Trato de aferrarme a alguno de estos temas para ver a dónde me lleva y si hay un hilo conductor entre todos ellos.
Creo que lo encuentro: Civilización y Barbarie, la clásica antinomia sarmientina Si bien es demasiado conocida, no está demás aclararla brevemente para llegar al punto sobre el que me interesa que reflexionemos. La Civilización estaba (está, porque la antinomia continúa vigente con otros matices) representada por el blanco ilustrado, que contempla, ansioso y admirado a EE.UU. y a Europa. La Barbarie es el indio, el gaucho, el criollo, no sólo argentino sino también paraguayo. Sarmiento no inventó esta antinomia, pero es tal vez quien la expresó más claramente. Podríamos hacer un rastreo histórico para tratar de encontrar de dónde arranca, pero no es el tema de este artículo. Propongo más bien que pensemos ¿Qué hay detrás de esta antinomia?
El Civilizado siente horror ante el Bárbaro ¿Por qué? Porque es diferente, porque siente, piensa, actúa diferente. Y lo diferente, más aún si es desconocido, nos causa horror y temor. Acá está, tal vez, la causa profunda de los racismos variopintos que encontramos por doquier. Pero no es cuestión de hablar de generalidades. Ubiquémonos aquí y ahora y preguntémonos: ¿Los argentinos somos racistas? ¿Y los chaqueños en particular? Si alguien llega a leer esto estoy segura que la respuesta que dará será un rotundo ¡NO!

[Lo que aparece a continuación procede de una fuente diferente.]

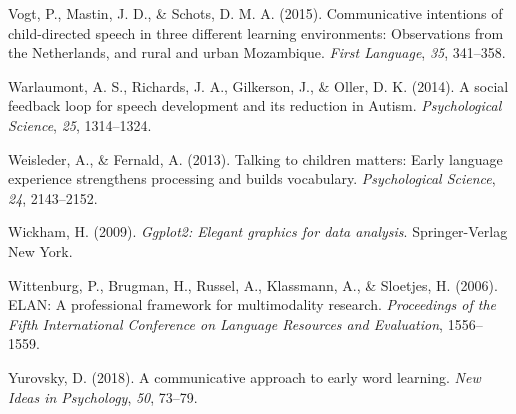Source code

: \documentclass[,man,floatsintext]{apa6}
\begin{document}
\hypertarget{ref-vogt2015communicative}{}
Vogt, P., Mastin, J. D., \& Schots, D. M. A. (2015). Communicative
intentions of child-directed speech in three different learning
environments: Observations from the Netherlands, and rural and urban
Mozambique. \emph{First Language}, \emph{35}, 341--358.

\hypertarget{ref-warlaumont2014social}{}
Warlaumont, A. S., Richards, J. A., Gilkerson, J., \& Oller, D. K.
(2014). A social feedback loop for speech development and its reduction
in Autism. \emph{Psychological Science}, \emph{25}, 1314--1324.

\hypertarget{ref-weisleder2013talking}{}
Weisleder, A., \& Fernald, A. (2013). Talking to children matters: Early
language experience strengthens processing and builds vocabulary.
\emph{Psychological Science}, \emph{24}, 2143--2152.

\hypertarget{ref-R-ggplot2}{}
Wickham, H. (2009). \emph{Ggplot2: Elegant graphics for data analysis}.
Springer-Verlag New York.

\hypertarget{ref-ELAN}{}
Wittenburg, P., Brugman, H., Russel, A., Klassmann, A., \& Sloetjes, H.
(2006). ELAN: A professional framework for multimodality research.
\emph{Proceedings of the Fifth International Conference on Language
Resources and Evaluation}, 1556--1559.

\hypertarget{ref-yurovsky2018communicative}{}
Yurovsky, D. (2018). A communicative approach to early word learning.
\emph{New Ideas in Psychology}, \emph{50}, 73--79.

\endgroup
\end{document}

Sin embargo, si nos metemos hacia adentro y escudriñamos los recovecos más ocultos de nuestro interior –sentires y pensares- y si somos sinceros con nosotros mismos, aunque no nos atrevamos a serlo con los otros, encontraremos en algún rincón de nuestro universo interior un rasgo de racismo, de rechazo hacia el otro-diferente.
Y como no es cuestión de ponerse a pontificar sobre lo que les ocurre a los demás y bonitamente dar por sentado que yo no soy así, continúo con una confesión, con algo que me ocurrió a mí y que me llenó de vergüenza, pero que a la vez me sirvió de lección.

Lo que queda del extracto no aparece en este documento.